> _Task objective_
Select from the records below every line that has the word "begin" in it.

Dataset Start Marker

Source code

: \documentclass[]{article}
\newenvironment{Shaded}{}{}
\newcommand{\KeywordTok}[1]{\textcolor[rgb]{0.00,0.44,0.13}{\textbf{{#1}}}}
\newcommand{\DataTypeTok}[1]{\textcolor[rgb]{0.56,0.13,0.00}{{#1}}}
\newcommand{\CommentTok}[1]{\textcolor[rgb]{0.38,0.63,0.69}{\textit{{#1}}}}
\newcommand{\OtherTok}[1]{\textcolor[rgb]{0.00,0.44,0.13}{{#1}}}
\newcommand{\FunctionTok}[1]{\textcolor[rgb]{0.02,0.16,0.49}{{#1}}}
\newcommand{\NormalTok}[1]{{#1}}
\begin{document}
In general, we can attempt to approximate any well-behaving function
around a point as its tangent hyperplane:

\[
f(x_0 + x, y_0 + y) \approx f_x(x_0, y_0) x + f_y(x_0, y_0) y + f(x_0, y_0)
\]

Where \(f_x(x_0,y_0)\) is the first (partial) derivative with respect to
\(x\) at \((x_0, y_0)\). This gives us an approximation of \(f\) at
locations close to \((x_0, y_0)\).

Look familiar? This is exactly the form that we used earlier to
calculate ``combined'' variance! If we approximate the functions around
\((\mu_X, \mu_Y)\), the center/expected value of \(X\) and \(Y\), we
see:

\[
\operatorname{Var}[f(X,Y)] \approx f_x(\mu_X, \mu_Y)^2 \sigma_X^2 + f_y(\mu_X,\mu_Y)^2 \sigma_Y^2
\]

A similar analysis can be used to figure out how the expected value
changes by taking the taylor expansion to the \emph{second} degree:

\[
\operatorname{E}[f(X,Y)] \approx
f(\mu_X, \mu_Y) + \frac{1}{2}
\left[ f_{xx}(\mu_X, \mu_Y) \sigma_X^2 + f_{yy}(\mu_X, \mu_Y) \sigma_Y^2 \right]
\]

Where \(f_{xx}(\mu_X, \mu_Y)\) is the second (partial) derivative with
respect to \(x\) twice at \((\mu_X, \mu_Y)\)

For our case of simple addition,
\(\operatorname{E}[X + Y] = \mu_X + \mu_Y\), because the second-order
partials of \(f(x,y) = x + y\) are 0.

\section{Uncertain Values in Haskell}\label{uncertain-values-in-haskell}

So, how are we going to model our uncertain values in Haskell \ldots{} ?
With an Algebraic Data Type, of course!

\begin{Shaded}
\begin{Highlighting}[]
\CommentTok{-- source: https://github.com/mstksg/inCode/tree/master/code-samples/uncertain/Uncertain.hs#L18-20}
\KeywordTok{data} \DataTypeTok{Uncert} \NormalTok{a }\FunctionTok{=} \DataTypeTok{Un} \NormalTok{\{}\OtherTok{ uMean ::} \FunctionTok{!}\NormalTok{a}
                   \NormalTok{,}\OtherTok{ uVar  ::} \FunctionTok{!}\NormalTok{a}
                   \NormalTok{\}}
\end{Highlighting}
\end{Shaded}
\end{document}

Dataset End Marker

> _Written response_
\begin{document}
\begin{Shaded}
\begin{Highlighting}[]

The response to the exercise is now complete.